SPSS 22.0用于统计分析。计量资料以Mean±SD表示。多组间比较采用单因素方差分析(ANOVA)，组间多重比较采用最小显著差异t(LSD-t)检验。P<0.05为差异有统计学意义。

结果

一、各组小鼠生理生化指标的比较

干预治疗8周后，3组小鼠的血压、心率水平无显著差异(P>0.05)。与NC组小鼠相比，DN组和DN＋Ex组小鼠的空腹血糖和HbA_1C水平均明显升高，血清胰岛素水平明显下降，血清总胆固醇、游离脂肪酸、三酰甘油水平明显升高(P<0.01)，符合2型糖尿病小鼠高血糖、高血脂的特征。艾塞那肽干预后，与DN组小鼠相比，DN＋Ex组小鼠的空腹血糖和HbA_1C水平显著下降，血清胰岛素水平增加，血清总胆固醇、游离脂肪酸、三酰甘油水平显著下降(均P<0.01，表1)。

二、各组小鼠肾脏指数、血肌酐、尿素氮及尿蛋白/肌酐比值水平比较

与NC组小鼠相比，DN组和DN＋Ex组小鼠的肾脏指数显著升高；艾塞那肽干预后，DN＋Ex组小鼠的肾脏指数较DN组明显下降(均P<0.01)。而3组小鼠间的血肌酐和尿素氮水平差异无统计学意义(P>0.05)。与NC组小鼠相比，DN组和DN＋Ex组小鼠的尿蛋白/肌酐比值显著增加(P<0.01)，出现蛋白尿，提示进展为糖尿病肾病。艾塞那肽干预后，DN＋Ex组小鼠的尿蛋白/肌酐比值较DN组小鼠明显下降(P<0.01，表1)。

三、艾塞那肽对糖尿病肾病小鼠肾小球的影响

PAS染色及定量分析显示，与NC组小鼠相比，DN组和DN＋Ex组小鼠的系膜基质指数增加，肾小球体积增大(P<0.05或P<0.01)；艾塞那肽干预后，DN＋Ex组的系膜基质指数较DN组小鼠显著下降，肾小球体积显著减小(P<0.05或P<0.01，图1A，图1B)。

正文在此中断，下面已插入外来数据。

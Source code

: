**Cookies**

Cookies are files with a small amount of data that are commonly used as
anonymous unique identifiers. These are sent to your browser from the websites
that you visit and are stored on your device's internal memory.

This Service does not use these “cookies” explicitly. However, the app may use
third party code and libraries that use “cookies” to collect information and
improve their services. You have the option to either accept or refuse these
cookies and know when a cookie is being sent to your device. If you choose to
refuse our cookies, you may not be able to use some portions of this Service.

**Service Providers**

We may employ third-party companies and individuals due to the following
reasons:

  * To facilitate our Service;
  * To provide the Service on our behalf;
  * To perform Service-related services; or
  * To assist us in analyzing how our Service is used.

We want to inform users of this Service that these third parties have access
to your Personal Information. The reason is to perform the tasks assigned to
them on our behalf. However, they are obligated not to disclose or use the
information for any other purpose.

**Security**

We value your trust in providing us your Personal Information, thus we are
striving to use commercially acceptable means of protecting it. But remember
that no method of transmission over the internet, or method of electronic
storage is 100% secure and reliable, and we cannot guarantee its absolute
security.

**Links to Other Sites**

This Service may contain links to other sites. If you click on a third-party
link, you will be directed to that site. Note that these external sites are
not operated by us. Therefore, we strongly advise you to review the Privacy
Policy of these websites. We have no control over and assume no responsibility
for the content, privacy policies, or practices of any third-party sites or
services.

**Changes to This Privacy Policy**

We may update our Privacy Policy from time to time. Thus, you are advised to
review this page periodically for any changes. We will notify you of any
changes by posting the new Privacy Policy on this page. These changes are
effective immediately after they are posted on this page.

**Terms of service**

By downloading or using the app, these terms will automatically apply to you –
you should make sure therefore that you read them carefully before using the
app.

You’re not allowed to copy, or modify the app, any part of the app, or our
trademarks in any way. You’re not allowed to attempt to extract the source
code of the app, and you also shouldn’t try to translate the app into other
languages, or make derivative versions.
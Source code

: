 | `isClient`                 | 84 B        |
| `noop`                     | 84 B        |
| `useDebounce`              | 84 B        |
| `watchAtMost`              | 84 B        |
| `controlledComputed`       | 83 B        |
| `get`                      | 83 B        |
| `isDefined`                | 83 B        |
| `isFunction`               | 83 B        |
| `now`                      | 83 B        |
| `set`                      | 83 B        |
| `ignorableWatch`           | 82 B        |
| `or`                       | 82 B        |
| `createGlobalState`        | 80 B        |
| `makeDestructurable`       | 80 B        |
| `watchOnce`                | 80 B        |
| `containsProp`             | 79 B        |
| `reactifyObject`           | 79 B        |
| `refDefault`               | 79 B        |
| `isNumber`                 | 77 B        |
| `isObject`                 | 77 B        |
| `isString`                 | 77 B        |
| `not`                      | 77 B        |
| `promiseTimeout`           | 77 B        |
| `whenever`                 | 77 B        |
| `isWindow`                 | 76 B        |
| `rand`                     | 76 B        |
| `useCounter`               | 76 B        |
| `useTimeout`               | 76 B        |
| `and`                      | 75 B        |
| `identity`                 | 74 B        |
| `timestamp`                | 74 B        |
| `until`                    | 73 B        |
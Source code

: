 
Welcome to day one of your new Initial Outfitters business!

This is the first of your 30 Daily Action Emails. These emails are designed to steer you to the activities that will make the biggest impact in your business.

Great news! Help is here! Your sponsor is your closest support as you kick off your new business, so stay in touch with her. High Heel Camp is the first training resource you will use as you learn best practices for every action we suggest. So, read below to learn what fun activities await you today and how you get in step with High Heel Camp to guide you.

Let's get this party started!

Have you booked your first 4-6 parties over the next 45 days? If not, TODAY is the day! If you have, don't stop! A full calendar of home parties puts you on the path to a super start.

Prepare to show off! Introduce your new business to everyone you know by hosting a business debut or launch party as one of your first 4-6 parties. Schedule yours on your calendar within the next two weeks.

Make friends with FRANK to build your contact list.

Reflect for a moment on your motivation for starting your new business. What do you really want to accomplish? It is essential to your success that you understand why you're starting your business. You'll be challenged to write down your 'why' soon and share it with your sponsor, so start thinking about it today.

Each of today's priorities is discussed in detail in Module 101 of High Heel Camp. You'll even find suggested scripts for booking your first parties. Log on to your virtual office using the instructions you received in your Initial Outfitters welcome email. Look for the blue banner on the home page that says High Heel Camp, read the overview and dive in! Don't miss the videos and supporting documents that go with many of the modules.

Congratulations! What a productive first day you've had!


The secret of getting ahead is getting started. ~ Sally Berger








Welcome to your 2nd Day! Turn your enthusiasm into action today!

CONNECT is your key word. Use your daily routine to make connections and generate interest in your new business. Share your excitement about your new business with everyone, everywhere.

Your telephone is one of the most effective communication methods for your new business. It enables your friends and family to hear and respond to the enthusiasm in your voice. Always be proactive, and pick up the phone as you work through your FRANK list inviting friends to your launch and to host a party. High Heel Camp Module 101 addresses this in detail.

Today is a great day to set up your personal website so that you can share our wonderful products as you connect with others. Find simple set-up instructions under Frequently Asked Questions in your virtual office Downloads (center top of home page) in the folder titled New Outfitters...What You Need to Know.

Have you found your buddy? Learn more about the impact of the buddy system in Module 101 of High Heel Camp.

图1  各组小鼠肾小球组织PAS染色以及Collagen Ⅳ、TGF-β和Fibronectin mRNA相对表达水平

Fig 1  PAS staining and the relative expression of Collagen Ⅳ，TGF-β，and Fibronectin mRNA in glomerular lysates among different groups

实时定量PCR检测结果显示，与NC组小鼠相比，DN组和DN＋Ex组小鼠的肾小球组织中促纤维化分子Collagen Ⅳ、TGF-β和Fibronectin mRNA表达均显著升高(P<0.01)；艾塞那肽干预后，DN＋Ex组小鼠肾小球组织中Collagen Ⅳ、TGF-β和Fibronectin mRNA表达均较DN组明显下降(P<0.01，图1C)。

四、艾塞那肽对糖尿病肾病小鼠足细胞的影响

免疫荧光染色显示，相比NC组，DN组和DN＋Ex组小鼠足细胞中裂孔膜蛋白Nephrin表达下调；艾塞那肽干预后，DN＋Ex组足细胞中Nephrin蛋白表达较DN组明显上调(图2)。Western印迹结果显示，与NC组小鼠相比，DN组和DN＋Ex组小鼠的肾小球组织中裂孔膜蛋白Nephrin表达均显著下降(P<0.01)；艾塞那肽干预后，DN＋Ex组小鼠肾小球组织中Nephrin表达较DN组明显升高(P<0.01，图3)。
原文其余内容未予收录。